Patterns of Discrimination 

* Indian Government appoints a Hindu retired judge to head the Gurdwara Election Commission that oversees elections to the SGPC and other gurdwara bodies. 

* Just weeks earlier, control of Chandigarh slipped out of Punjab’s hands as the Centre has decided to take away the post of Chief Administrator for the Union territory from Punjab Governor and instead post a Chief Commissioner. 

* New Delhi is consistently posting a Haryana cadre official as member (Irrigation) of the Bhakhra Beas Management Board (BBMB) that controls the entire irrigation river flows since it lords over the headworks. Since 1966, Punjab’s demand that the post should be rotated between Haryana and Punjab has fallen on deaf ears. 

* The BBMB has been headless for nearly two years now, and this has been hampering Punjab’s river water management plans. 

* Recently, the Centre had moved to turn Panjab University, Chandigarh into a Central University with no say of Punjab, and it was shockingly agreed to by the Akali Dal government in Punjab. But for strong opposition from sections of the Punjabi media, Punjab was all set to lose control over the university. 

* The Chandigarh administration has now asked all kinds of aggrieved groups in Punjab not to come to the capital city for demonstrations etc and sent signals that they will be severely dealt with if they dared. Arrested farmers after a protest have been unable to get bail even weeks after police lathicharged them brutally. 

Even a blind person can see a patron in the series of happenings. Punjab’s voice, the one that once rang loud and clear, is today muffled and muzzled. Much of it is not by force, but by fraternal love-clasps. The ruling Akali Dal is in an alliance with the right-wing Bhartiya Janata Party whose ideological and spiritual source, the RSS, is increasingly unveiling an agenda to turn all of India “Sanghmayi”. 

Prakash Singh Badal was performing pooja at the Ram Navmi again this year, almost like an annual ritual. And the ruling Akali Dal shows no signs of even taking cognisance that this is the 25th year of Indian Army’s Operation Bluestar attack on Sri Darbar Sahib and Sri Akal Takht Sahib.  

Notice the trend: The RSS is out to assimilate. The Badals are leading the charge to get assimilated. Akali Dal has long shunned the panthic agenda. Now, even the Punjab demands are out of the window.  

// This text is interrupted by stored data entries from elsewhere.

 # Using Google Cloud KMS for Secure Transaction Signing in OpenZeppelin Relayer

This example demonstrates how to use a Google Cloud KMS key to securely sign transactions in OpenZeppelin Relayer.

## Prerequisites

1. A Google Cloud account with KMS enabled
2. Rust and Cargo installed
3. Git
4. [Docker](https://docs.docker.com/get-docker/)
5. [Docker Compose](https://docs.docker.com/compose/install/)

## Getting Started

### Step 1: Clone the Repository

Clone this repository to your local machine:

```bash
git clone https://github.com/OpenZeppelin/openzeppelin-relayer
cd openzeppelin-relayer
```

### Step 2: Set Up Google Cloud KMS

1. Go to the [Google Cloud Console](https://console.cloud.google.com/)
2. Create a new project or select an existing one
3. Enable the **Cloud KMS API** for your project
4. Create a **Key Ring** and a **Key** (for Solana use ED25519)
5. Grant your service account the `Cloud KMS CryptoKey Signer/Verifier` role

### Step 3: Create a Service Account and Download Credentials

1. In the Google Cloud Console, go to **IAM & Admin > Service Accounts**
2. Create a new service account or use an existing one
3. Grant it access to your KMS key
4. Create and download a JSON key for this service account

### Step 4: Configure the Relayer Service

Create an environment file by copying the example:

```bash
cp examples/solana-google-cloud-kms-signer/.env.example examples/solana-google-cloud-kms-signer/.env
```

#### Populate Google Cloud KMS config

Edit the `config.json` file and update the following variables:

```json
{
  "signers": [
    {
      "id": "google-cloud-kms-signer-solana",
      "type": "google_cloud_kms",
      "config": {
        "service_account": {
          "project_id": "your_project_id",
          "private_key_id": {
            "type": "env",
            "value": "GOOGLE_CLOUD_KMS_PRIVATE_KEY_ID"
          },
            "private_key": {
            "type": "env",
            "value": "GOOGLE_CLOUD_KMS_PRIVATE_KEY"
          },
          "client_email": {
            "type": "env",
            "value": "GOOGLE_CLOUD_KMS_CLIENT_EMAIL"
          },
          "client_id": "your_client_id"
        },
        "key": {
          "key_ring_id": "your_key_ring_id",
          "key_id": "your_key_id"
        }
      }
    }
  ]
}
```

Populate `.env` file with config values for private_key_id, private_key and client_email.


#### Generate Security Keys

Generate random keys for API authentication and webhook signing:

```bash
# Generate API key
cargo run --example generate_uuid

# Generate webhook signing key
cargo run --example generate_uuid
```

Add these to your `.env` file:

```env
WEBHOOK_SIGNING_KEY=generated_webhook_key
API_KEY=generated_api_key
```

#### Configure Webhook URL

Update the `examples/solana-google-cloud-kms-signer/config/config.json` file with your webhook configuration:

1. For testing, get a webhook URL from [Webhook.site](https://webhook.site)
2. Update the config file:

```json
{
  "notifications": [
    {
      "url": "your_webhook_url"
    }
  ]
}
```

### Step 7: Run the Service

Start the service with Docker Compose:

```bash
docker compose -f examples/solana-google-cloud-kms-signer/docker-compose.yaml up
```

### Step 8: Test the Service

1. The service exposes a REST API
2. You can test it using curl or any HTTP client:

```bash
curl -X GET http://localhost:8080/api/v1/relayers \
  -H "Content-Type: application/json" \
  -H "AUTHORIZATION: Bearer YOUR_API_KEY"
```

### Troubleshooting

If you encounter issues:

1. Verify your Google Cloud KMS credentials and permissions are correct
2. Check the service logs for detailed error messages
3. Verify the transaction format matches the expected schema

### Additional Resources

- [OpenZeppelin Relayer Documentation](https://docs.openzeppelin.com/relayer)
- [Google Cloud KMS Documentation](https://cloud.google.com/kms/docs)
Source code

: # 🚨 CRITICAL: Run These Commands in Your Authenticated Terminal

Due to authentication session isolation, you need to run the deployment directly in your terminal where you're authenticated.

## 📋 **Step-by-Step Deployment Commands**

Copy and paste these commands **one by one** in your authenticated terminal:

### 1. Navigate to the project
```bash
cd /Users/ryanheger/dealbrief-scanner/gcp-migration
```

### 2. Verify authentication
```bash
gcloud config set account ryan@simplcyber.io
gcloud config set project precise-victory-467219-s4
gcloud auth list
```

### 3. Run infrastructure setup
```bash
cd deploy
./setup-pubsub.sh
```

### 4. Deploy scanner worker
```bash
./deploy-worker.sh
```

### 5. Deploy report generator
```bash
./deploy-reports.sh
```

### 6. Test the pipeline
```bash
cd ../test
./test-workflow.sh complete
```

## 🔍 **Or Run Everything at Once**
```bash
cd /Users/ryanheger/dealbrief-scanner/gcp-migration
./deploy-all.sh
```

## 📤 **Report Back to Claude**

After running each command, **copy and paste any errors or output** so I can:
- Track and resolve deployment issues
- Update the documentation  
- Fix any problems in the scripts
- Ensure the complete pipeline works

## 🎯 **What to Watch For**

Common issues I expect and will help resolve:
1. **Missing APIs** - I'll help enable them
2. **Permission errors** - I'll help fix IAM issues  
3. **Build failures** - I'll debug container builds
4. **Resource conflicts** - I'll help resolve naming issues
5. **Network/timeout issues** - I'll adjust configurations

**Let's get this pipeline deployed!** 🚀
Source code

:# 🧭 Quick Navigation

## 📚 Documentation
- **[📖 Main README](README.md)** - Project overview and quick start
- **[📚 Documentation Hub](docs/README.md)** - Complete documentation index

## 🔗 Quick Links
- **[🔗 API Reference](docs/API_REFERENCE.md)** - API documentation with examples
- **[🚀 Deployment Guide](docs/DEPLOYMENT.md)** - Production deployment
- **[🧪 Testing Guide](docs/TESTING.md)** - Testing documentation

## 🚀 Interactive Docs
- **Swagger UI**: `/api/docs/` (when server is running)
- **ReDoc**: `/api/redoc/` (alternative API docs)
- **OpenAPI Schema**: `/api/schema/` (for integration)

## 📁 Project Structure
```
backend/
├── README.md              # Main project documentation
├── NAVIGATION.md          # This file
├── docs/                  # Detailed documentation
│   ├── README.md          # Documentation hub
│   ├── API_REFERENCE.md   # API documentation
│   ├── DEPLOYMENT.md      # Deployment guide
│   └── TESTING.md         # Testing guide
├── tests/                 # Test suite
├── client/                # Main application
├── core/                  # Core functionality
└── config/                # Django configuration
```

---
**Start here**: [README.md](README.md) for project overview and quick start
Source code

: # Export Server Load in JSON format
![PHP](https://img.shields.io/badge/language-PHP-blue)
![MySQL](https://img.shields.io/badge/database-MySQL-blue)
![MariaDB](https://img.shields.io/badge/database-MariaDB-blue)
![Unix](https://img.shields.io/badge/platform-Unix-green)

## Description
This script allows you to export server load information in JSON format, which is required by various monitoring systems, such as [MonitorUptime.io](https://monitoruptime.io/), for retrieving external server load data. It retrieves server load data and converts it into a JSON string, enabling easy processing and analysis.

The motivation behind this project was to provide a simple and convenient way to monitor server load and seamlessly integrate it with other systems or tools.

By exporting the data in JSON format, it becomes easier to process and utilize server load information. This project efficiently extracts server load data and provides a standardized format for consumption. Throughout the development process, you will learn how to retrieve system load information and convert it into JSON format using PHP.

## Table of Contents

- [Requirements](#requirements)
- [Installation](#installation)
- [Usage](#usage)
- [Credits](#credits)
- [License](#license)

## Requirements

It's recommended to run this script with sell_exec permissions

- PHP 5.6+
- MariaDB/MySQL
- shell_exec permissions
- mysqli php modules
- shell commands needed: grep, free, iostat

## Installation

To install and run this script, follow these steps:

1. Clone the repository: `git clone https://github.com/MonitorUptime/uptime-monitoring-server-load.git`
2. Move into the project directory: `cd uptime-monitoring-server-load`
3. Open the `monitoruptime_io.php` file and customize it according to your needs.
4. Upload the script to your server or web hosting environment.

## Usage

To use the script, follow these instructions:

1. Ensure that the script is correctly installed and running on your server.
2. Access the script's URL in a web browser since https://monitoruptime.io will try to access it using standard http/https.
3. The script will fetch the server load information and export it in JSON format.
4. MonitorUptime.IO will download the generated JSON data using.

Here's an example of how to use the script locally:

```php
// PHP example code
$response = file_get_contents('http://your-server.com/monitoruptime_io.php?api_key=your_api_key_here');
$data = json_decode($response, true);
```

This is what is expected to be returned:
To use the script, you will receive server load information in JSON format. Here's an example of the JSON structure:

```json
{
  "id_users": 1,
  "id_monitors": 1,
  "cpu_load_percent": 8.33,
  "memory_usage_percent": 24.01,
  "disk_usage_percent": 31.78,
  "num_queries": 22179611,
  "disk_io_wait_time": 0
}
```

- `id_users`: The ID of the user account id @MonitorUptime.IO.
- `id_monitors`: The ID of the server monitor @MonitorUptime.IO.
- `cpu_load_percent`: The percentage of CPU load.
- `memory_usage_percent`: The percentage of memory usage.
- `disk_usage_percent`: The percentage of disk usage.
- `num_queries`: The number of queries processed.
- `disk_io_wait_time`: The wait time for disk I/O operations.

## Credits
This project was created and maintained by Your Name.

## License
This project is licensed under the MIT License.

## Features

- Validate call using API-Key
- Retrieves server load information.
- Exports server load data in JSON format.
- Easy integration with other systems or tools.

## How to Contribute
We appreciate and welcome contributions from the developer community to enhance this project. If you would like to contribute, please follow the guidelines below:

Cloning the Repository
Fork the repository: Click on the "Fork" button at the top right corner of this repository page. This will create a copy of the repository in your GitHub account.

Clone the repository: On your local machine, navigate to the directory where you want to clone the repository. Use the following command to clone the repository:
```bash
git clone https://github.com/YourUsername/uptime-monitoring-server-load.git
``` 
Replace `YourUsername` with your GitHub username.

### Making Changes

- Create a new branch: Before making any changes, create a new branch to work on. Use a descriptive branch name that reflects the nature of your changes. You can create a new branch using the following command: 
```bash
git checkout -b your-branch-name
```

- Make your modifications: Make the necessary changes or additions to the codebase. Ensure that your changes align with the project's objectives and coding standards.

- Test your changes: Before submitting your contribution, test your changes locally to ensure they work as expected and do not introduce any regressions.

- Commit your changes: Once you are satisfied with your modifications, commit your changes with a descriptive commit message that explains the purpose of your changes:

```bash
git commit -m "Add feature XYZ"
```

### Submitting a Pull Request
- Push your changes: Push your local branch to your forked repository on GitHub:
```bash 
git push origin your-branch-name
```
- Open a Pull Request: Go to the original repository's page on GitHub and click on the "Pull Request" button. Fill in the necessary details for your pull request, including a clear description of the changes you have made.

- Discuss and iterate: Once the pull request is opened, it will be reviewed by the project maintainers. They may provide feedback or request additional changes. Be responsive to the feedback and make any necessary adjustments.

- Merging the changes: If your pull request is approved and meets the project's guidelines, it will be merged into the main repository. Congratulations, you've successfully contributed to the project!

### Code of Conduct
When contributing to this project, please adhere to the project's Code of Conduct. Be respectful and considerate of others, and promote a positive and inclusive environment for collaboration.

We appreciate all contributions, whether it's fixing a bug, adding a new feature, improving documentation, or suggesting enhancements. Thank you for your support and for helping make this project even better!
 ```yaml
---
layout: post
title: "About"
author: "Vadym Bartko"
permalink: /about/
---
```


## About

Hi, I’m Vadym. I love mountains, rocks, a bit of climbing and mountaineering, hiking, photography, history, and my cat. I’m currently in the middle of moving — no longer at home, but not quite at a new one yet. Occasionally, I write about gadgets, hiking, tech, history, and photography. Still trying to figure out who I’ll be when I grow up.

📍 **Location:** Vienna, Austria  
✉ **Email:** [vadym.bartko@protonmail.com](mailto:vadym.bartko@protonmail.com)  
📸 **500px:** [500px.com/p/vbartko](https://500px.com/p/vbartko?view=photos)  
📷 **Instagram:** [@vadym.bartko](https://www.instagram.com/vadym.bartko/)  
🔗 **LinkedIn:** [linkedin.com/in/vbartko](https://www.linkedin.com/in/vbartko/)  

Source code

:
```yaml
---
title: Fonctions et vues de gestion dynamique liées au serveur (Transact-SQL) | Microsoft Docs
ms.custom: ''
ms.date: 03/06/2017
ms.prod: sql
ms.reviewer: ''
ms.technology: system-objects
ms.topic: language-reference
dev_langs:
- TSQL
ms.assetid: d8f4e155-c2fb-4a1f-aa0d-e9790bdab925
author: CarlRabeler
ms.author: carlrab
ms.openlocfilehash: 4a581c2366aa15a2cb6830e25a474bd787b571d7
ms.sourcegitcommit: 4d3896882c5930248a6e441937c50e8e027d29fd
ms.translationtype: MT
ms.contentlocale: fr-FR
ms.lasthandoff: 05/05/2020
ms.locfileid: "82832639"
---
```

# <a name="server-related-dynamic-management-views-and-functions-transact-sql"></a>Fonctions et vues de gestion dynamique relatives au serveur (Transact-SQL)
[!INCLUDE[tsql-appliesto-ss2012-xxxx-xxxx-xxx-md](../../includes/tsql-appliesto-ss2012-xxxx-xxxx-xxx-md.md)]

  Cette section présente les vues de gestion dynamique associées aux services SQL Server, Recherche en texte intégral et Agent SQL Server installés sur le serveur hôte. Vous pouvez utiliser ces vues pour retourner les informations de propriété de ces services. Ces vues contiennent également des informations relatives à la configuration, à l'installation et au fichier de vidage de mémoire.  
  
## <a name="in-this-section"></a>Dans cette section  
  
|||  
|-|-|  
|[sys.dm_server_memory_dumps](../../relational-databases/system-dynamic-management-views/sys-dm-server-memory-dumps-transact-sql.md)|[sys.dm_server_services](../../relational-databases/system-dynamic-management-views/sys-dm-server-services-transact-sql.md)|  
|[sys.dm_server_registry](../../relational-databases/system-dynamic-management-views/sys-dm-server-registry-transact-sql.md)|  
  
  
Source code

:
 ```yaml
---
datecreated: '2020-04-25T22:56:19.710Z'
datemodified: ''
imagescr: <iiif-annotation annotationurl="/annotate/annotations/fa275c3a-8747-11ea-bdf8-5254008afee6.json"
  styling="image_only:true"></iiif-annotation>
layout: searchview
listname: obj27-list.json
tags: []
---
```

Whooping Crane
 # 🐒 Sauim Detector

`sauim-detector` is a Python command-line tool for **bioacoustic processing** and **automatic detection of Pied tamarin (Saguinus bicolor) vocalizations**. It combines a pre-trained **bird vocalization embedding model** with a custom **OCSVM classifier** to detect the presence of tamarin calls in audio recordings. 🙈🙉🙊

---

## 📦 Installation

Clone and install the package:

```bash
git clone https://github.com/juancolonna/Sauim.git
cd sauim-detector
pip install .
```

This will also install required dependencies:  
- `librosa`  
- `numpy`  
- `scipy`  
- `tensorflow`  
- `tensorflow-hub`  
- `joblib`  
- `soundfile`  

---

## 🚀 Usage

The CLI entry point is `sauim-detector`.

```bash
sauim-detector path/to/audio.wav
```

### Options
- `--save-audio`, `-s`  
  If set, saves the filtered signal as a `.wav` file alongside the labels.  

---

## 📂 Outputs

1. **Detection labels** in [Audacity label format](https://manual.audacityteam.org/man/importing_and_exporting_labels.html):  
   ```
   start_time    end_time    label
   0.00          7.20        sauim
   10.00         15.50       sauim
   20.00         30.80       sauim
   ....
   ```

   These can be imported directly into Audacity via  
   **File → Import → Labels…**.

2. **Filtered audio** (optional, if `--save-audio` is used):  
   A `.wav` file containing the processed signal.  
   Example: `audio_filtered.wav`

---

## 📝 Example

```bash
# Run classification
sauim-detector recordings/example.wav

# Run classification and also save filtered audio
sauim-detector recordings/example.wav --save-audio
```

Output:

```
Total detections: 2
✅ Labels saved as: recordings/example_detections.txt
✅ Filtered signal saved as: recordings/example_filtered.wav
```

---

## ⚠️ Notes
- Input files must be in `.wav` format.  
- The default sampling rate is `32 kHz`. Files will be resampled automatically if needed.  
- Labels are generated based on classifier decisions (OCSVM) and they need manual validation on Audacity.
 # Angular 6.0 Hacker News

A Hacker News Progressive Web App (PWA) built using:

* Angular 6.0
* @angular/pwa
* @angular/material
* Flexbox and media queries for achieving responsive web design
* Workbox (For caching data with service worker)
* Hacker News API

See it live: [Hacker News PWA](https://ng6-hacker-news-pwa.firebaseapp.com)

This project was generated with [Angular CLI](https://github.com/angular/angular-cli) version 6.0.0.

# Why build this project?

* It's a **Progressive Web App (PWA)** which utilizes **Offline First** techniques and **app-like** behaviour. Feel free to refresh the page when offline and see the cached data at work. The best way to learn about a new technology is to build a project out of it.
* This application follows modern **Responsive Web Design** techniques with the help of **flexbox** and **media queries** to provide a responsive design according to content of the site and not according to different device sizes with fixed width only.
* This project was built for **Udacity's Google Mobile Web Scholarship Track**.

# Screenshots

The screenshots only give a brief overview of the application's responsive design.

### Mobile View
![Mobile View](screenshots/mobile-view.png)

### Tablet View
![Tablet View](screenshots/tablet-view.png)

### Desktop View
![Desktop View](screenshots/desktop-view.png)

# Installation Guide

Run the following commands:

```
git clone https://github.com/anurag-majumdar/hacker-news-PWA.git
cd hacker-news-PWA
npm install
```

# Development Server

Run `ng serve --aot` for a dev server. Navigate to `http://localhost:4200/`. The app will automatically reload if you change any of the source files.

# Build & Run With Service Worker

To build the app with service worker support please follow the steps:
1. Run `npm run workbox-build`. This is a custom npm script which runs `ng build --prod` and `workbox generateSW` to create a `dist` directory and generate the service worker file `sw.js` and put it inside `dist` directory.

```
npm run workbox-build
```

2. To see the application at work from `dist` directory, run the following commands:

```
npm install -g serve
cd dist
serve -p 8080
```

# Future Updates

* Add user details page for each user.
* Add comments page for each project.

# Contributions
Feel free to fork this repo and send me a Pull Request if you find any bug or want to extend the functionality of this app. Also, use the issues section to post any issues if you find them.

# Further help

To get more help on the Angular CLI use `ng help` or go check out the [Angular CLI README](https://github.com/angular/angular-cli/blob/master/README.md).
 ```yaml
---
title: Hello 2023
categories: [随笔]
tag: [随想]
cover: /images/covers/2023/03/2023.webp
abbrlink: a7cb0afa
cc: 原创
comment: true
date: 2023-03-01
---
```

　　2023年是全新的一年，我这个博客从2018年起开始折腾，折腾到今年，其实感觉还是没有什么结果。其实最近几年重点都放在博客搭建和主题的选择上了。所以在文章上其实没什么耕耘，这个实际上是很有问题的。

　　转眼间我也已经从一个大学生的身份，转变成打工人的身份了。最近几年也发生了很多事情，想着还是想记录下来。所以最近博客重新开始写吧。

No wonder, no one from the Akali Dal lands up where the panthic souls gather. In Chandigarh this week, many panth-premis underlined the contribution of Dal Khalsa founder Gajinder Singh whose name figures in the list of 20 most wanted handed over to Pakistan by the Union government, and which has not been objected to by the Badals.

As panthic leaders and intellectuals discussed the “the relevance of Gajinder Singh’s writings in modern times,” one could not help but rue the increasing irrelevance of the so-called leaders of the panth, now ruling the state, to the cause of Sikhi or Punjabiyat.  

It is pertinent to note that the minorities have often lost in the larger scheme of things because the leadership ditches the core cause. The Sikhs have got in history a repeated taste of it. As one report brings out in this edition, the Muslims are undergoing much the same fate in India today that befell the Sikhs. It is time for the marginalized and disempowered to act as force multipliers. 

It is our fragmented marginalization that emboldens the ruling class to put behind bars leaders like Bhai Daljit Singh Bittu. It is the complicity of our dominant leadership that emboldens it to stay silent first and then become part of the problem.